Corona-Krise beendet die Startzeit-Debatte

Der Corona-Gewinner im Golfclub wird gesucht – der Champion ist schnell gefunden. Es ist eine Sie, „Startzeit“ ist ihr Name. Oftmals gescholten, häufig verachtet, nur teilweise verwendet vor dieser Corona-Krise, die auch im Golfsport so vieles verändert hat.
Die Startzeit ist jetzt auf jeder Golfanlage obligatorisch und deshalb kein Fall mehr für Diskussionen zwischen Befürwortern und Gegnern, die sich früher bei Jahreshauptversammlungen erbitterte Wortwechsel lieferten. Mit der staatlich verfügten Verordnung hat sich jedes Wortgemenge erübrigt – stattdessen bleiben nun Monate, um das System in jedem deutschen Club auf Herz und Nieren zu testen.

Datenanalyse ermöglicht mehr Wirtschaftlichkeit
Das große Plus der Startzeit ist so manchem Clubmanager und Vorstand inzwischen klar geworden: Ein Startzeitsystem liefert Daten über Rundenzahlen, Vielspieler, Ballungszeiten, Leerräume, Jugendliche und Senioren auf dem Platz und vieles mehr. Wo es Daten gibt, ergibt sich die Möglichkeit zur Analyse und zur Optimierung des wirtschaftlichen Betriebs. Nichts anderes ist eine Golfanlage, selbst wenn der kleine Zusatz „e.V.“ Vereinsgemütlichkeit vorgaukelt.  Aber weil selbst ein klassischer Verein ohne Einnahmen und Kostenübersicht nicht sinnvoll arbeiten kann, braucht auch er die Daten, die er dieser Tage frei Haus geliefert bekommt.
Er muss sie nur noch nützen: Die große Corona-Gewinnerin Startzeit leidet nämlich in dem einen oder anderen Club noch ein wenig unter der fehlenden Expertise des Personals. Die Digitalisierung hat so manchen Golfclub ebenso kalt erwischt wie das eine oder andere Altmitglied, das sich weiterhin hartnäckig weigert, selbst per Smartphone eine Startzeit zu reservieren.

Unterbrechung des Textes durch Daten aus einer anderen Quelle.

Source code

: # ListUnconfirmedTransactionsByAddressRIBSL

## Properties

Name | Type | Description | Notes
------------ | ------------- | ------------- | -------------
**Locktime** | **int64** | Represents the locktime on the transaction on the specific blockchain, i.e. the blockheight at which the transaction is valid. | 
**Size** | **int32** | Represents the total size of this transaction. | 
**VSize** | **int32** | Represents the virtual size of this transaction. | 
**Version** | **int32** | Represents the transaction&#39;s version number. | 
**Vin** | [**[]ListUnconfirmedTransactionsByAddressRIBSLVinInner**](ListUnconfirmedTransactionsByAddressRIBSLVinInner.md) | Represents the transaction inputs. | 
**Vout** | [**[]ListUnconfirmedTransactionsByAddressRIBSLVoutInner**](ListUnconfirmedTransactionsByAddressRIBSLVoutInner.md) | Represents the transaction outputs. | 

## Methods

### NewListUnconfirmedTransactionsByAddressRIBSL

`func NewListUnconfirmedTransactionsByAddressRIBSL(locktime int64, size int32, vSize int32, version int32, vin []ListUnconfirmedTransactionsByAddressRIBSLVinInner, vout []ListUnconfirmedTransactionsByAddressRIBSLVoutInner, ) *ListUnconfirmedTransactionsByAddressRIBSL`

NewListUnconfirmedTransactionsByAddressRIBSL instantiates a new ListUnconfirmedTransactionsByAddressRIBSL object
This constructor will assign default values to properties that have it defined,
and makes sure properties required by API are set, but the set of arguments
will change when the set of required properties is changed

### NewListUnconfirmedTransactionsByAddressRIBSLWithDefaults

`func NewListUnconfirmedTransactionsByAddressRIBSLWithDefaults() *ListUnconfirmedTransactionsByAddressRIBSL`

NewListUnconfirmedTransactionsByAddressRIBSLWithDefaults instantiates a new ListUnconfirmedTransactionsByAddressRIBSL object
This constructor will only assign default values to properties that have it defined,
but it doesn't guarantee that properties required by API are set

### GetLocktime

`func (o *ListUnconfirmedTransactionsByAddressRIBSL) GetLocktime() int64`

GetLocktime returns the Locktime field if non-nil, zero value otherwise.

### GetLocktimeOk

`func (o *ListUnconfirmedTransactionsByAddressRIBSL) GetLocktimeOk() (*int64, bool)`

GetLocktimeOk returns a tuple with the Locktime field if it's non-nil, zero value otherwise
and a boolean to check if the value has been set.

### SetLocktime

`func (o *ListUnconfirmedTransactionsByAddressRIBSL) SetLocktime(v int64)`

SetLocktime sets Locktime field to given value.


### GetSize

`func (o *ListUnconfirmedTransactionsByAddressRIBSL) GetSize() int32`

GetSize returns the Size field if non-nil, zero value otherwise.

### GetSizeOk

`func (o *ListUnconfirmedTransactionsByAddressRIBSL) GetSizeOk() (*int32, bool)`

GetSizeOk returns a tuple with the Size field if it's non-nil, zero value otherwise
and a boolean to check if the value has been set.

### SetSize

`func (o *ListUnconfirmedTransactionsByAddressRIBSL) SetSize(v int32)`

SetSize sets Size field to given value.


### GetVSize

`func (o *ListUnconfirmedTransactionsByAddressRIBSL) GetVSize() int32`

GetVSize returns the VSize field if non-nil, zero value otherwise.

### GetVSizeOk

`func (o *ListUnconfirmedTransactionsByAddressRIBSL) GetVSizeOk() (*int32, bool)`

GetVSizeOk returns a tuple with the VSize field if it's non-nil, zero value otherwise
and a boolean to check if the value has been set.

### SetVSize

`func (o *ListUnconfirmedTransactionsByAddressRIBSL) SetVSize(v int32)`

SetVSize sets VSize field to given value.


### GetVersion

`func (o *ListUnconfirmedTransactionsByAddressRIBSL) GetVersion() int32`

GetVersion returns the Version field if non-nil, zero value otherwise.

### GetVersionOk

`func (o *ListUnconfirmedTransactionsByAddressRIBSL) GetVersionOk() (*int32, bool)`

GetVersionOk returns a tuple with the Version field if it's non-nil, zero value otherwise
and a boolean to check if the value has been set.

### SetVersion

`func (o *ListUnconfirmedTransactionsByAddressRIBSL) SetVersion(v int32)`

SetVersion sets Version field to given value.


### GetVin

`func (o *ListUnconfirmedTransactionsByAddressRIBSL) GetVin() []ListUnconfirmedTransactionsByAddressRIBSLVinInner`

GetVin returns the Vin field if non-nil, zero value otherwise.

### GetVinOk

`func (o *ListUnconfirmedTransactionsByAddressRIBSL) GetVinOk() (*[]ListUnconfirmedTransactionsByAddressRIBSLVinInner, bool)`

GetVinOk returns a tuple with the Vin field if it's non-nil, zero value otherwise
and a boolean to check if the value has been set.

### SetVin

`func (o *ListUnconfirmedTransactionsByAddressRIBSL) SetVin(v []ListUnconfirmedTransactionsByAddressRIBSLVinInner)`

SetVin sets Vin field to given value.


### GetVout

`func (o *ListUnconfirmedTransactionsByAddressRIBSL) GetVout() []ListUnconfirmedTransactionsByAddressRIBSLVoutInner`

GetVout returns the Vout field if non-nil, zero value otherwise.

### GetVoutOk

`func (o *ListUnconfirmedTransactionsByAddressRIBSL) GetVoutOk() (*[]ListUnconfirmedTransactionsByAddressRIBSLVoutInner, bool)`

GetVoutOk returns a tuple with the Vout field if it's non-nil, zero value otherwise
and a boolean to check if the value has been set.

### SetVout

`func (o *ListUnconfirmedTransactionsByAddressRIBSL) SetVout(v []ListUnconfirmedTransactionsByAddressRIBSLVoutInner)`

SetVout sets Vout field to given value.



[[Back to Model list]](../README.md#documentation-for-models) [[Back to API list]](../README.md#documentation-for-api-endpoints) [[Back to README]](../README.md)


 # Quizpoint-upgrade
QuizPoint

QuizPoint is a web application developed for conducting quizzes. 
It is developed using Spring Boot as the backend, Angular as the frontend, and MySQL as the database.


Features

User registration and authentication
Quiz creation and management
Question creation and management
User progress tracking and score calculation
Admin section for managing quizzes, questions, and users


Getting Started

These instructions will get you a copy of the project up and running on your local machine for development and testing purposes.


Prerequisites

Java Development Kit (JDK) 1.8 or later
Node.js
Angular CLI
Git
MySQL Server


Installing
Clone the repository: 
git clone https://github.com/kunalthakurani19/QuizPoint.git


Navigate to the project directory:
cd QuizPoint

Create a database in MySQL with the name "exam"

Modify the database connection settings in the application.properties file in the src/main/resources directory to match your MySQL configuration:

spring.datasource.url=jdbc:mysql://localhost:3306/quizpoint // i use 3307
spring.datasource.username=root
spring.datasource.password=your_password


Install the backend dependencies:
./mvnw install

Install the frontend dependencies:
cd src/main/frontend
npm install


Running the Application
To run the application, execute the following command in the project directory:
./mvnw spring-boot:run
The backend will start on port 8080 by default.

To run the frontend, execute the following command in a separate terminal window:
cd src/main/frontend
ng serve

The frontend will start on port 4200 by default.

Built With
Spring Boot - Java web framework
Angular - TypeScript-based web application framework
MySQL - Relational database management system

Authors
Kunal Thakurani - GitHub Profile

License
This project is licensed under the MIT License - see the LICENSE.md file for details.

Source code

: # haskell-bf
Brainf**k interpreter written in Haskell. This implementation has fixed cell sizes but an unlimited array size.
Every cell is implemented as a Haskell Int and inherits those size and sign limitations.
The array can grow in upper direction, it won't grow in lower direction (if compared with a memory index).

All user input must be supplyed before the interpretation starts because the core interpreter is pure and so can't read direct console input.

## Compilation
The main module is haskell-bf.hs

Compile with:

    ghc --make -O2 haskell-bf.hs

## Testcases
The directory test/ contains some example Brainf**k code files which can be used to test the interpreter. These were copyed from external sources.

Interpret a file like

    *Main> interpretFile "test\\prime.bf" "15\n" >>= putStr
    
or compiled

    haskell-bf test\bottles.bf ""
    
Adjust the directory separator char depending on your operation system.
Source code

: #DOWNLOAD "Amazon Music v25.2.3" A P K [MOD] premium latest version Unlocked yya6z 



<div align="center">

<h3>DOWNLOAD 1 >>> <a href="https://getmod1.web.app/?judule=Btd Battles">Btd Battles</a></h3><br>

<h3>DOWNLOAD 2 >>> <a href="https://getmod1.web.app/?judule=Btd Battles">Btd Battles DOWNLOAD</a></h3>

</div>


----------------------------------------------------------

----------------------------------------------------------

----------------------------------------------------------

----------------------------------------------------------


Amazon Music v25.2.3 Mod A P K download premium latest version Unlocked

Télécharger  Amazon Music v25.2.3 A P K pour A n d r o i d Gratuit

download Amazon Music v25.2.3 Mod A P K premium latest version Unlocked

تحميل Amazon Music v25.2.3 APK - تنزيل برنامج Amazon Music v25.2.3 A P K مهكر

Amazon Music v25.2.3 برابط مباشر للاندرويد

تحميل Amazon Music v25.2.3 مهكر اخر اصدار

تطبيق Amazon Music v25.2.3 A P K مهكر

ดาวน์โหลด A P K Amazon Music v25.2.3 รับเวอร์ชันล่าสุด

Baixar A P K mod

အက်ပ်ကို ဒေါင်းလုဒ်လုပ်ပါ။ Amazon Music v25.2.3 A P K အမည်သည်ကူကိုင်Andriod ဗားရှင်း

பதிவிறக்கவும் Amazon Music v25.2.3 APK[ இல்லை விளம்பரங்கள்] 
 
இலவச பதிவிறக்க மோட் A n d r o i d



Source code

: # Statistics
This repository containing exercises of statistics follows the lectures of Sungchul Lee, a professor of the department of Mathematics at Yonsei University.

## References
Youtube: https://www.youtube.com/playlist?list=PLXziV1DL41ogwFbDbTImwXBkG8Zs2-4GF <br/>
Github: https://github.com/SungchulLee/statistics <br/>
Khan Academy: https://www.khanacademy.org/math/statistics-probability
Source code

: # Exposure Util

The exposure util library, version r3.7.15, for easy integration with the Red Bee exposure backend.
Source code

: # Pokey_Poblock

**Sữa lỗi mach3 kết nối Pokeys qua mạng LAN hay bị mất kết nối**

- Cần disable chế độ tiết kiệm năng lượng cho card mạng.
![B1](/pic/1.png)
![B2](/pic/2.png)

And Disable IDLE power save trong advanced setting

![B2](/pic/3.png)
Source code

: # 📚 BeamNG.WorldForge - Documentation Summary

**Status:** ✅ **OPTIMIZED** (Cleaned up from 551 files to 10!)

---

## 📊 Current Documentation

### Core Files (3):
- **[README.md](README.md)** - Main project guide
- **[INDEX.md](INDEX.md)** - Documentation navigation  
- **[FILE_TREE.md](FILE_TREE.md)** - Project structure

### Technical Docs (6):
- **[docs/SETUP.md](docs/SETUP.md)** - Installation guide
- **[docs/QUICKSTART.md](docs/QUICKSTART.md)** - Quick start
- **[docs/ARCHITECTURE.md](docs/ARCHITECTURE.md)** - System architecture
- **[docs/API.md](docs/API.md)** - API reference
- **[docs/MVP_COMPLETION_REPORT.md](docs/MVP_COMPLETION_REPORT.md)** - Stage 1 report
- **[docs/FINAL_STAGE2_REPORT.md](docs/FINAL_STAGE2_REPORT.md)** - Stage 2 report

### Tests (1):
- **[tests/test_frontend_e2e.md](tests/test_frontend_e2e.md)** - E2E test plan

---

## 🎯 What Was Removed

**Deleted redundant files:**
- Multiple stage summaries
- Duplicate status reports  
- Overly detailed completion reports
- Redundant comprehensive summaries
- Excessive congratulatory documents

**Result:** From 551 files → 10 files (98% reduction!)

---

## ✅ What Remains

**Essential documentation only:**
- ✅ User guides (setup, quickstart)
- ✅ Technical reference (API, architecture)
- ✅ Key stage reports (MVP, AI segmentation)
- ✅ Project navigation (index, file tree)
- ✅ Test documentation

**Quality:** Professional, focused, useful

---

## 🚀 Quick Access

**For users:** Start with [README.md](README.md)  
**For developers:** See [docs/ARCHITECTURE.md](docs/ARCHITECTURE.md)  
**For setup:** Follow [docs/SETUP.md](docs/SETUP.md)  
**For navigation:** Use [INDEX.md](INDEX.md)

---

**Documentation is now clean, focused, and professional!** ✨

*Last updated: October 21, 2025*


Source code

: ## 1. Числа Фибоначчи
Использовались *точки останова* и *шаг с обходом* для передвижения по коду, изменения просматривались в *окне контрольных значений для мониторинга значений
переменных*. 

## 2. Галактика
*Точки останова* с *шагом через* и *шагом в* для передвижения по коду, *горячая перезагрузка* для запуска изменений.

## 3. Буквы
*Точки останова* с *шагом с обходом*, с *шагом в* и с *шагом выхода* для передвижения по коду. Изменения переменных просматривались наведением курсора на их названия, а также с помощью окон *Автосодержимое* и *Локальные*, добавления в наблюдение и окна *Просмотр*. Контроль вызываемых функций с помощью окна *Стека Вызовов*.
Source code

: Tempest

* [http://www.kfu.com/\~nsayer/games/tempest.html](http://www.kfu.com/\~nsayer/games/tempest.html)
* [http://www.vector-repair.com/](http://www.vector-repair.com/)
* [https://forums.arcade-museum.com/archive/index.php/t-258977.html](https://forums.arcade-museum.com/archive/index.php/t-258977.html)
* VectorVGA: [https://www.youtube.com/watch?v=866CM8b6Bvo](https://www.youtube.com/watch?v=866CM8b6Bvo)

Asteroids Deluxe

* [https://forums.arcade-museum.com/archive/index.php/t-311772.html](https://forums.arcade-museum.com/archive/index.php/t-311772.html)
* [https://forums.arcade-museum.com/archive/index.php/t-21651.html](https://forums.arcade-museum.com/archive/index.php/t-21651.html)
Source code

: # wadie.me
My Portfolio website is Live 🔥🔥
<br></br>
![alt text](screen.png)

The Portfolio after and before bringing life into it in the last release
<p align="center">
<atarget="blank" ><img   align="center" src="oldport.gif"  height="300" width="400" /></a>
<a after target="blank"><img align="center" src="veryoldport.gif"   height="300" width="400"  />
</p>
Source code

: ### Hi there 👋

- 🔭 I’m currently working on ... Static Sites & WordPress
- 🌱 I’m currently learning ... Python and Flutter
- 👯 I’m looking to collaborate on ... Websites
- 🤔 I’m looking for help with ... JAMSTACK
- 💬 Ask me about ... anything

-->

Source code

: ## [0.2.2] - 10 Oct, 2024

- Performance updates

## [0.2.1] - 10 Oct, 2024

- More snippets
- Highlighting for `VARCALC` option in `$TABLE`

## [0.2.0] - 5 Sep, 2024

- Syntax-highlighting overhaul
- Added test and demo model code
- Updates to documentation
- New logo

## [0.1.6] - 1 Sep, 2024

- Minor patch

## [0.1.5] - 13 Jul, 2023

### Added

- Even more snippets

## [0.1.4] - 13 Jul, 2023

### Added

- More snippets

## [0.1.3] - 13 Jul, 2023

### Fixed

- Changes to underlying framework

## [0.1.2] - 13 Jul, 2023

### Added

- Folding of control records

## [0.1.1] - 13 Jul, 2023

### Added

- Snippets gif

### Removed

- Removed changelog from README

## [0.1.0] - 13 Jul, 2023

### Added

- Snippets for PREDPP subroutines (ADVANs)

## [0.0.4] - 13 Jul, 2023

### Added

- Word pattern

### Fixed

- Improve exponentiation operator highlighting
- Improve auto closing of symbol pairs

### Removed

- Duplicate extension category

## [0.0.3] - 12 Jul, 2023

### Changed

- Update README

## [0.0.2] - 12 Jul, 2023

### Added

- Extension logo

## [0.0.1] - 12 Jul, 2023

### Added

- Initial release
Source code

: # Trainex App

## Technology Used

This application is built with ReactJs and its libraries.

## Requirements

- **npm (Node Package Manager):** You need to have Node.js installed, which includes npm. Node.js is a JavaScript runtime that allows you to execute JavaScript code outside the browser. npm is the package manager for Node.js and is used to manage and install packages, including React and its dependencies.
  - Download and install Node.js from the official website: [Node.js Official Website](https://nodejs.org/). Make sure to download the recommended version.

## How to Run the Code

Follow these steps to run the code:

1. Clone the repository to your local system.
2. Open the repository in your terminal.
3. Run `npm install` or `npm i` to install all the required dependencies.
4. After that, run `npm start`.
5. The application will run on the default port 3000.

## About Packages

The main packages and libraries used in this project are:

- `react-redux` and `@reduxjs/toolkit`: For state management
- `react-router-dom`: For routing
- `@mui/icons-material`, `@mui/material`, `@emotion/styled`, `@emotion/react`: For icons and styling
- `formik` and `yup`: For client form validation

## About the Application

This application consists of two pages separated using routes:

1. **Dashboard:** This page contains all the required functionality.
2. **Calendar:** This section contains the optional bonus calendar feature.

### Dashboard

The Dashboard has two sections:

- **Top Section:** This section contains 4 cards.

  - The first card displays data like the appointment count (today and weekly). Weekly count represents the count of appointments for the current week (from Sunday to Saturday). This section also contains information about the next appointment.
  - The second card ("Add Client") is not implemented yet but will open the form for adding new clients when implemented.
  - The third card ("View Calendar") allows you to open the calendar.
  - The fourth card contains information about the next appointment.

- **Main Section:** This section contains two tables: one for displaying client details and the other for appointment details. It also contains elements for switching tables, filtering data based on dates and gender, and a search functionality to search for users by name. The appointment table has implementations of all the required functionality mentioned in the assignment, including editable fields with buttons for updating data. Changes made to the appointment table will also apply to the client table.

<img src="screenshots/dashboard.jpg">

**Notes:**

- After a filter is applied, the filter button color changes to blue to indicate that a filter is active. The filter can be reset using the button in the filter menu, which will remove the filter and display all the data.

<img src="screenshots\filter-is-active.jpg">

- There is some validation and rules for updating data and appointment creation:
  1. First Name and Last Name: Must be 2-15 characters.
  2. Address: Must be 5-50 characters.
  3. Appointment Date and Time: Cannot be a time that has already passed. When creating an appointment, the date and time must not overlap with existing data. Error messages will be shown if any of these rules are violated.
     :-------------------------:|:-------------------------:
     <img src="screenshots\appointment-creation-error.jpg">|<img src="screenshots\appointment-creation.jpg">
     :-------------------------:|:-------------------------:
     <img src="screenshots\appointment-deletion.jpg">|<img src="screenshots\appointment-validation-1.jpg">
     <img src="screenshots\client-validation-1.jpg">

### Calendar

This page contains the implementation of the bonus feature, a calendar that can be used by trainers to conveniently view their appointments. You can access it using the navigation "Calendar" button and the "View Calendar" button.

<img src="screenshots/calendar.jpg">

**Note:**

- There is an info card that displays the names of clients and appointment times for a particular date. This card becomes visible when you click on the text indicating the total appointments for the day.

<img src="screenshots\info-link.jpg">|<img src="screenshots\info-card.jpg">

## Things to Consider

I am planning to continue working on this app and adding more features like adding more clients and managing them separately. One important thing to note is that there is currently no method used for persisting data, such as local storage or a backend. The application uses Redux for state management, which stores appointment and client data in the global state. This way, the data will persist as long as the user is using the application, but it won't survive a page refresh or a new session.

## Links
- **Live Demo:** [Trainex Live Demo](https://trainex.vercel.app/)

Mit der Startzeitbuchung ist die Spezialbehandlung im Club Vergangenheit
Keine Fragen, Startzeiten haben schließlich auch ihre Tücken, die so mancher Neuling noch nicht kennt. Ich verweise an dieser Stelle gerne auf die Absurdität der Atomuhr-App, mit der mich eine Bekannte vor Jahren überraschte, als sie mir erklären wollte, wie man garantiert auf einer vollgepackten Anlage eine Startzeit ergattert, wenn sich die Buchungsmaske um 12 Uhr mittags öffnet: Atomuhr-App fünf Minuten vorher öffnen, Zeigefinger gespitzt und Punkt 12 Uhr auf das gewünschte Zeitfenster drücken. Pech für alle, die zu spät am Knöpfchen sind. Im Corona-Sommer 2020 wird jeder Golfer zum gewieften Smartphone-Bucher – ob er will oder nicht.
Digitale Buchungsformen sind nicht gemacht für Sonderbehandlungen, Schummeleien oder festgefahrene Systeme. Wer glaubt, ein Anruf Samstagabend beim Clubmanager mit dem Wunsch nach einer Abschlagzeit Sonntagmorgen um zehn Uhr an Tee 1 sei die Rettung, wird schmerzlich erkennen, dass dem Mann die Hände gebunden sind, weil der Sonntag seit Tagen gebucht ist. Die Zeiten des ausgerollten roten Teppichs für das Altmitglied sind vorbei. Gleiche Regeln für alle, heißt die neue Devise.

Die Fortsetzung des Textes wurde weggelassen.